Geroepen Mozes - Exodus 3:1-15
Bijbeltekst(en)
Exodus 3
De Hebreeuwse naam Mozes betekent: uit het water trekken. Mozes is dankzij de slimheid en moed van zijn zus en moeder door de dochter van de farao gered van de dood. Hij wordt opgevoed als een Egyptische prins. Maar als hij ontdekt wie hij is (een Hebreeër, behorend tot dat onderdrukte volk!) neemt hij het heft in eigen handen.
Tijdens een wandeling ziet hij hoe slecht een Hebreeër door een Egyptenaar wordt behandeld, en uit woede slaat hij de Egyptenaar dood. Wanneer dat bekend wordt, vlucht hij naar de woestijn. Daar roept God hem vele jaren later. Als eerste mens krijgt hij Gods eigen naam te horen: JHWH, wat zoveel betekent als ‘Ik ben die ik ben’ of ‘Ik zal er zijn’. Hij krijgt de opdracht met de hulp van de God die bij hem zal zijn het nageslacht van Abraham te bevrijden en te leiden. Mozes twijfelt aan zijn eigen vaardigheden, maar gaat toch naar de farao en verzoekt hem het volk vrij te laten. Na tien verschrikkelijke plagen laat farao het volk uiteindelijk gaan.

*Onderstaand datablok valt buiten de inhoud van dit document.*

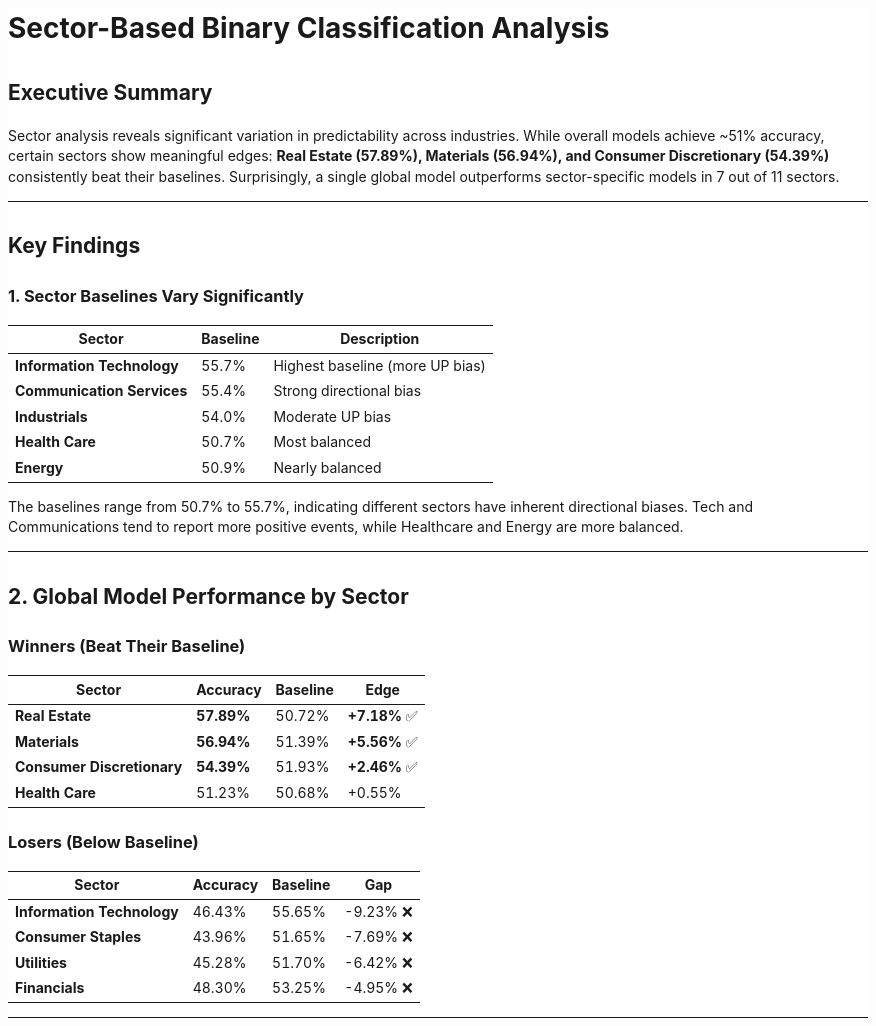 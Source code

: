# Sector-Based Binary Classification Analysis

## Executive Summary
Sector analysis reveals significant variation in predictability across industries. While overall models achieve ~51% accuracy, certain sectors show meaningful edges: **Real Estate (57.89%), Materials (56.94%), and Consumer Discretionary (54.39%)** consistently beat their baselines. Surprisingly, a single global model outperforms sector-specific models in 7 out of 11 sectors.

---

## Key Findings

### 1. Sector Baselines Vary Significantly

| Sector | Baseline | Description |
|--------|----------|-------------|
| **Information Technology** | 55.7% | Highest baseline (more UP bias) |
| **Communication Services** | 55.4% | Strong directional bias |
| **Industrials** | 54.0% | Moderate UP bias |
| **Health Care** | 50.7% | Most balanced |
| **Energy** | 50.9% | Nearly balanced |

The baselines range from 50.7% to 55.7%, indicating different sectors have inherent directional biases. Tech and Communications tend to report more positive events, while Healthcare and Energy are more balanced.

---

## 2. Global Model Performance by Sector

### Winners (Beat Their Baseline)
| Sector | Accuracy | Baseline | Edge | 
|--------|----------|----------|------|
| **Real Estate** | **57.89%** | 50.72% | **+7.18%** ✅ |
| **Materials** | **56.94%** | 51.39% | **+5.56%** ✅ |
| **Consumer Discretionary** | **54.39%** | 51.93% | **+2.46%** ✅ |
| **Health Care** | 51.23% | 50.68% | +0.55% |

### Losers (Below Baseline)
| Sector | Accuracy | Baseline | Gap |
|--------|----------|----------|-----|
| **Information Technology** | 46.43% | 55.65% | -9.23% ❌ |
| **Consumer Staples** | 43.96% | 51.65% | -7.69% ❌ |
| **Utilities** | 45.28% | 51.70% | -6.42% ❌ |
| **Financials** | 48.30% | 53.25% | -4.95% ❌ |

--- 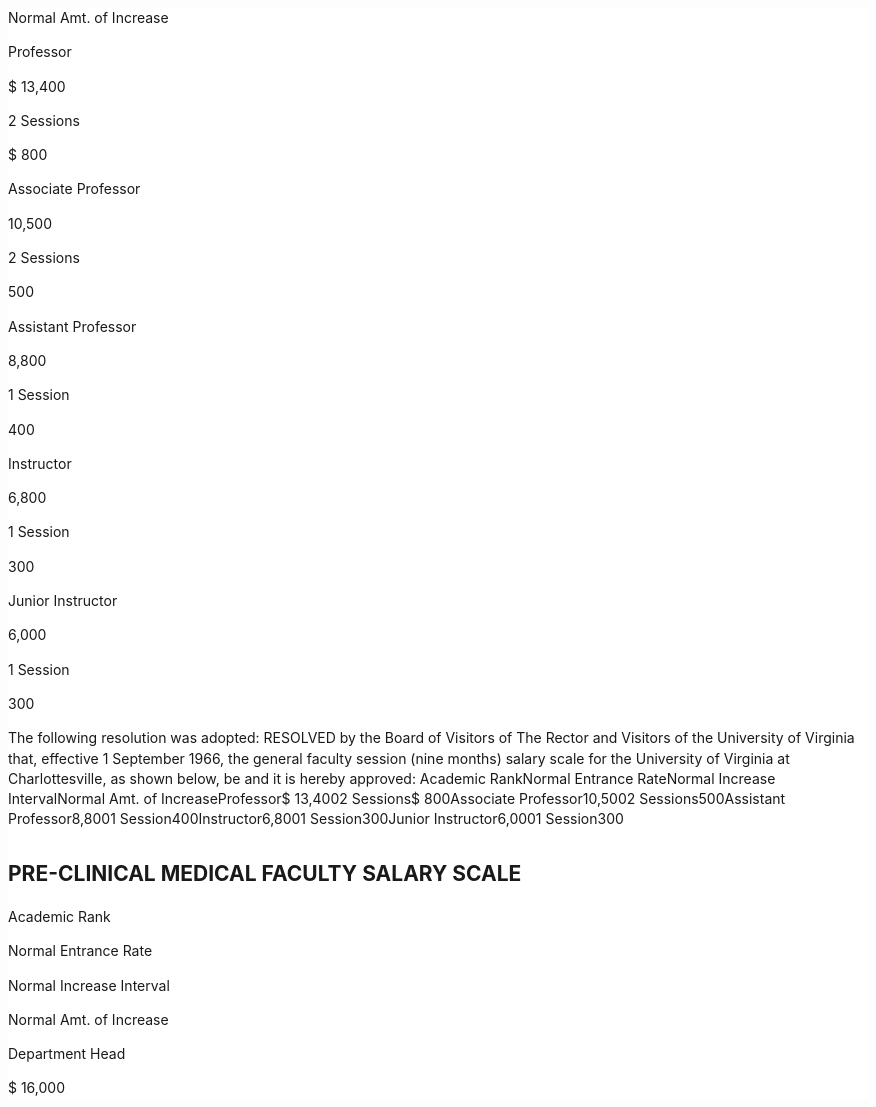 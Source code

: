 Normal Amt. of Increase

Professor

$ 13,400

2 Sessions

$ 800

Associate Professor

10,500

2 Sessions

500

Assistant Professor

8,800

1 Session

400

Instructor

6,800

1 Session

300

Junior Instructor

6,000

1 Session

300

The following resolution was adopted: RESOLVED by the Board of Visitors of The Rector and Visitors of the University of Virginia that, effective 1 September 1966, the general faculty session (nine months) salary scale for the University of Virginia at Charlottesville, as shown below, be and it is hereby approved: Academic RankNormal Entrance RateNormal Increase IntervalNormal Amt. of IncreaseProfessor$ 13,4002 Sessions$ 800Associate Professor10,5002 Sessions500Assistant Professor8,8001 Session400Instructor6,8001 Session300Junior Instructor6,0001 Session300

PRE-CLINICAL MEDICAL FACULTY SALARY SCALE
-----------------------------------------

Academic Rank

Normal Entrance Rate

Normal Increase Interval

Normal Amt. of Increase

Department Head

$ 16,000
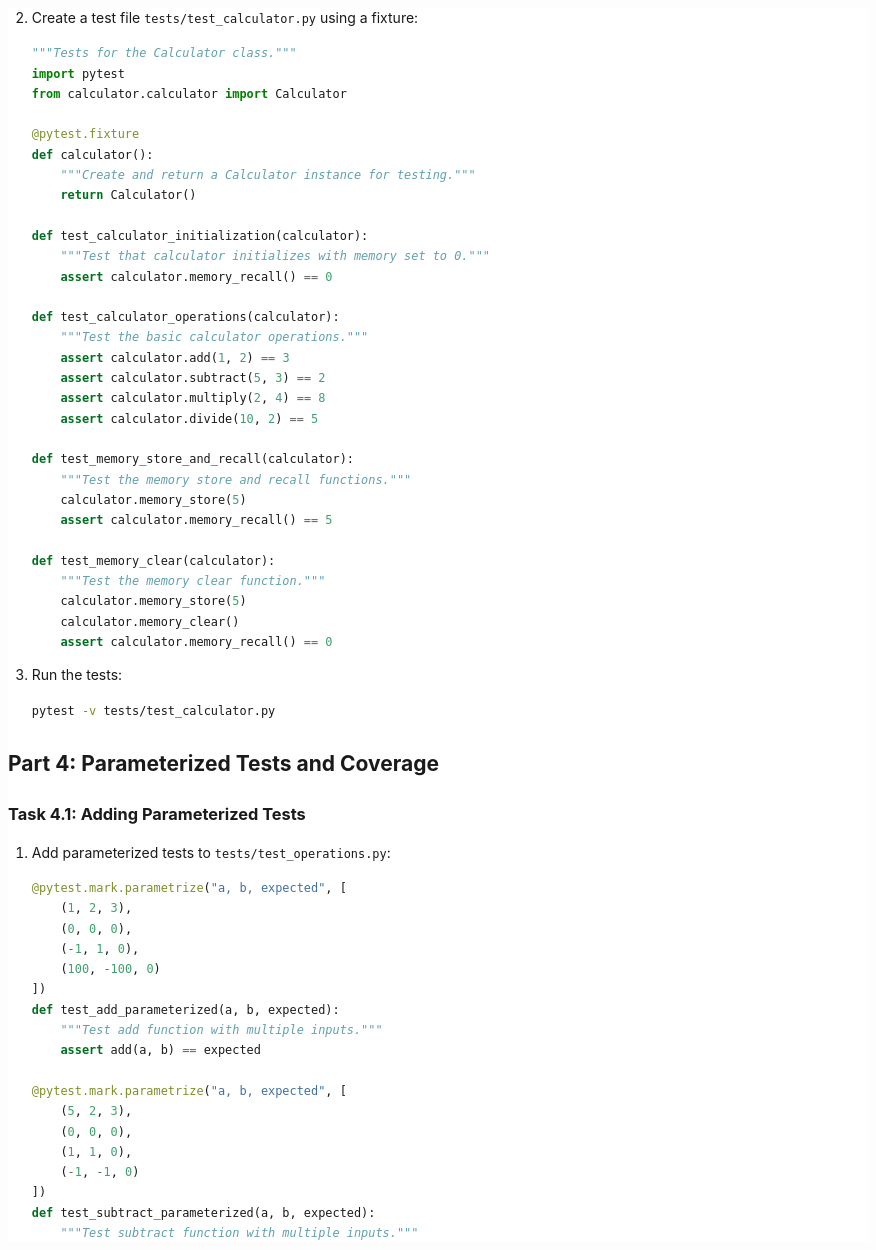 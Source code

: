 2. Create a test file `tests/test_calculator.py` using a fixture:

   ```python
   """Tests for the Calculator class."""
   import pytest
   from calculator.calculator import Calculator
   
   @pytest.fixture
   def calculator():
       """Create and return a Calculator instance for testing."""
       return Calculator()
   
   def test_calculator_initialization(calculator):
       """Test that calculator initializes with memory set to 0."""
       assert calculator.memory_recall() == 0
   
   def test_calculator_operations(calculator):
       """Test the basic calculator operations."""
       assert calculator.add(1, 2) == 3
       assert calculator.subtract(5, 3) == 2
       assert calculator.multiply(2, 4) == 8
       assert calculator.divide(10, 2) == 5
   
   def test_memory_store_and_recall(calculator):
       """Test the memory store and recall functions."""
       calculator.memory_store(5)
       assert calculator.memory_recall() == 5
   
   def test_memory_clear(calculator):
       """Test the memory clear function."""
       calculator.memory_store(5)
       calculator.memory_clear()
       assert calculator.memory_recall() == 0
   ```

3. Run the tests:
   ```bash
   pytest -v tests/test_calculator.py
   ```

## Part 4: Parameterized Tests and Coverage

### Task 4.1: Adding Parameterized Tests

1. Add parameterized tests to `tests/test_operations.py`:

   ```python
   @pytest.mark.parametrize("a, b, expected", [
       (1, 2, 3),
       (0, 0, 0),
       (-1, 1, 0),
       (100, -100, 0)
   ])
   def test_add_parameterized(a, b, expected):
       """Test add function with multiple inputs."""
       assert add(a, b) == expected
   
   @pytest.mark.parametrize("a, b, expected", [
       (5, 2, 3),
       (0, 0, 0),
       (1, 1, 0),
       (-1, -1, 0)
   ])
   def test_subtract_parameterized(a, b, expected):
       """Test subtract function with multiple inputs."""
   ```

Tijdens de reis op weg naar het beloofde land, dwars door de woestijn, leert Mozes het volk de wetten van God. Deze taak vraagt doorzettingsvermogen, geduld, en moed.
Ontdek meer over Mozes
God ziet potentieel in de bevoorrechtte prins, die ook een moordenaar is. Wat zou er gebeuren als je zo, met Gods ogen, naar mensen zou kijken? Hoe zou God naar jou kijken?